The present application relates to information management technologies, and more particularly, to technologies for automated topic discovery in documents, term importance determination, automatic content categorization, content highlighting and summarization, information presentation, and document search and ranking.
Information overload is a common problem in the information age. Accurate and efficient information access, including collection, storage, organization, search and retrieval is the key to success in this information age.
Much of the information is contained in natural language contents, such as text documents. One particular challenge in information management is to efficiently handle what is called the “unstructured data”. Usually, a document collection in its natural state is unorganized, or in a so-called unstructured state. Examples of such documents can include Web pages scattered over the Internet, documents in a company or other organizations, and documents on personal computers.

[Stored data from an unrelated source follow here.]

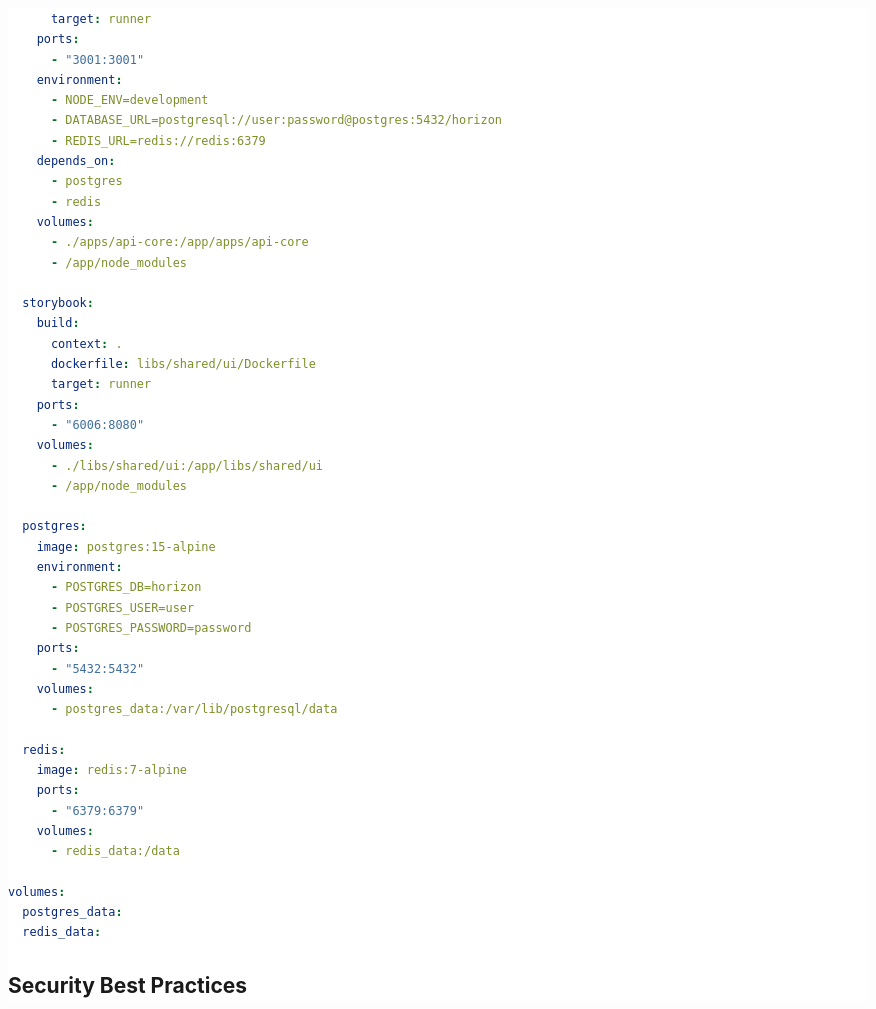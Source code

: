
 ```yaml
      target: runner
    ports:
      - "3001:3001"
    environment:
      - NODE_ENV=development
      - DATABASE_URL=postgresql://user:password@postgres:5432/horizon
      - REDIS_URL=redis://redis:6379
    depends_on:
      - postgres
      - redis
    volumes:
      - ./apps/api-core:/app/apps/api-core
      - /app/node_modules

  storybook:
    build:
      context: .
      dockerfile: libs/shared/ui/Dockerfile
      target: runner
    ports:
      - "6006:8080"
    volumes:
      - ./libs/shared/ui:/app/libs/shared/ui
      - /app/node_modules

  postgres:
    image: postgres:15-alpine
    environment:
      - POSTGRES_DB=horizon
      - POSTGRES_USER=user
      - POSTGRES_PASSWORD=password
    ports:
      - "5432:5432"
    volumes:
      - postgres_data:/var/lib/postgresql/data

  redis:
    image: redis:7-alpine
    ports:
      - "6379:6379"
    volumes:
      - redis_data:/data

volumes:
  postgres_data:
  redis_data:
```

## Security Best Practices
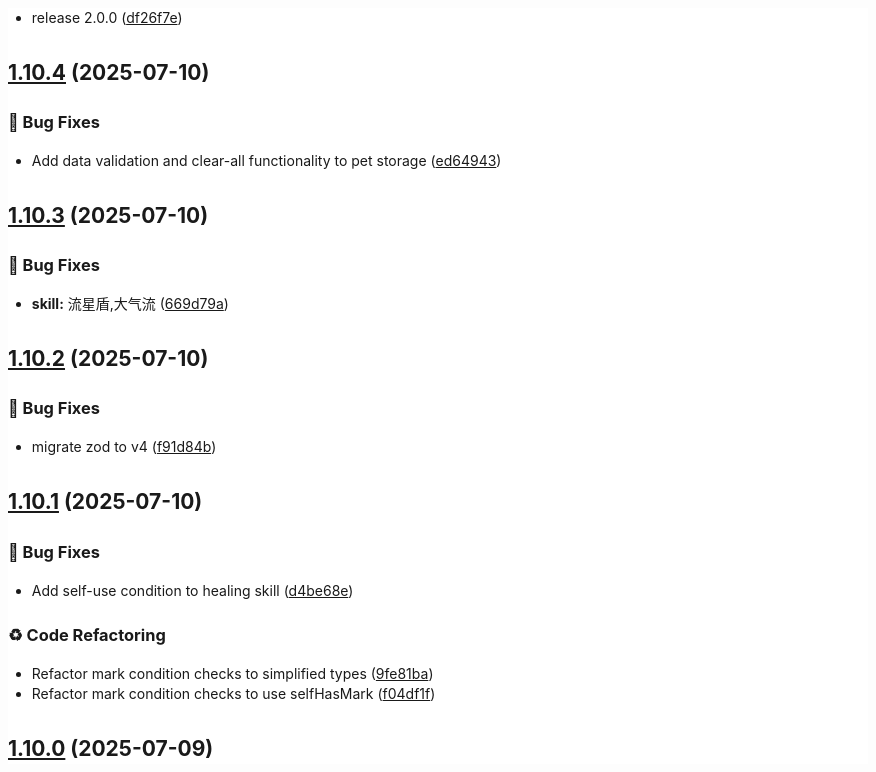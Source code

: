 * release 2.0.0 ([df26f7e](https://github.com/arcadia-eternity/arcadia-eternity/commit/df26f7e0c8952cd4addb3857f1ebdbb7dbbd59e0))

## [1.10.4](https://github.com/arcadia-eternity/arcadia-eternity/compare/arcadia-eternity-v1.10.3...arcadia-eternity-v1.10.4) (2025-07-10)


### 🐛 Bug Fixes

* Add data validation and clear-all functionality to pet storage ([ed64943](https://github.com/arcadia-eternity/arcadia-eternity/commit/ed64943a86037b0cea9a8d587dfc84f19fc8f0d0))

## [1.10.3](https://github.com/arcadia-eternity/arcadia-eternity/compare/arcadia-eternity-v1.10.2...arcadia-eternity-v1.10.3) (2025-07-10)


### 🐛 Bug Fixes

* **skill:** 流星盾,大气流 ([669d79a](https://github.com/arcadia-eternity/arcadia-eternity/commit/669d79abb5c8be825356170615486635d51c55d1))

## [1.10.2](https://github.com/arcadia-eternity/arcadia-eternity/compare/arcadia-eternity-v1.10.1...arcadia-eternity-v1.10.2) (2025-07-10)


### 🐛 Bug Fixes

* migrate zod to v4 ([f91d84b](https://github.com/arcadia-eternity/arcadia-eternity/commit/f91d84ba236091c0045291a5e36f08ed0cc7f7c8))

## [1.10.1](https://github.com/arcadia-eternity/arcadia-eternity/compare/arcadia-eternity-v1.10.0...arcadia-eternity-v1.10.1) (2025-07-10)


### 🐛 Bug Fixes

* Add self-use condition to healing skill ([d4be68e](https://github.com/arcadia-eternity/arcadia-eternity/commit/d4be68e1f326b4cdf28c04f08f97e1823f021c54))


### ♻️ Code Refactoring

* Refactor mark condition checks to simplified types ([9fe81ba](https://github.com/arcadia-eternity/arcadia-eternity/commit/9fe81ba1d34f91b9e00dc35c31adee5315b63b02))
* Refactor mark condition checks to use selfHasMark ([f04df1f](https://github.com/arcadia-eternity/arcadia-eternity/commit/f04df1f78392a8a1eedf9419ee186044df43502f))

## [1.10.0](https://github.com/arcadia-eternity/arcadia-eternity/compare/arcadia-eternity-v1.9.2...arcadia-eternity-v1.10.0) (2025-07-09)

Various theoretical and practical attempts have been made to organize and determine the amount and relevancy of the information in natural language contents. Conventional techniques include search engines and document classification systems. In document search, information in the unstructured document data is accessed by sending queries to a search engine or index server that returns the documents believed to be relevant to the query. One problem with using queries to access unknown data is that the users often do not know what information is contained in the documents. Thus users often cannot come up with the right key words to effectively retrieve the most relevant information. Another problem is that conventional search engines cannot accurately determine the amount of information or the focus of information contained in a document, such that the results produced by conventional search engines usually contain many irrelevant data. Often, time is wasted before the needed information is found.
There is still a need for technologies that can provide more efficient ways for finding the needed information among a large number of documents, and provide alternative ways to conventional search in finding, organizing, and presenting such information.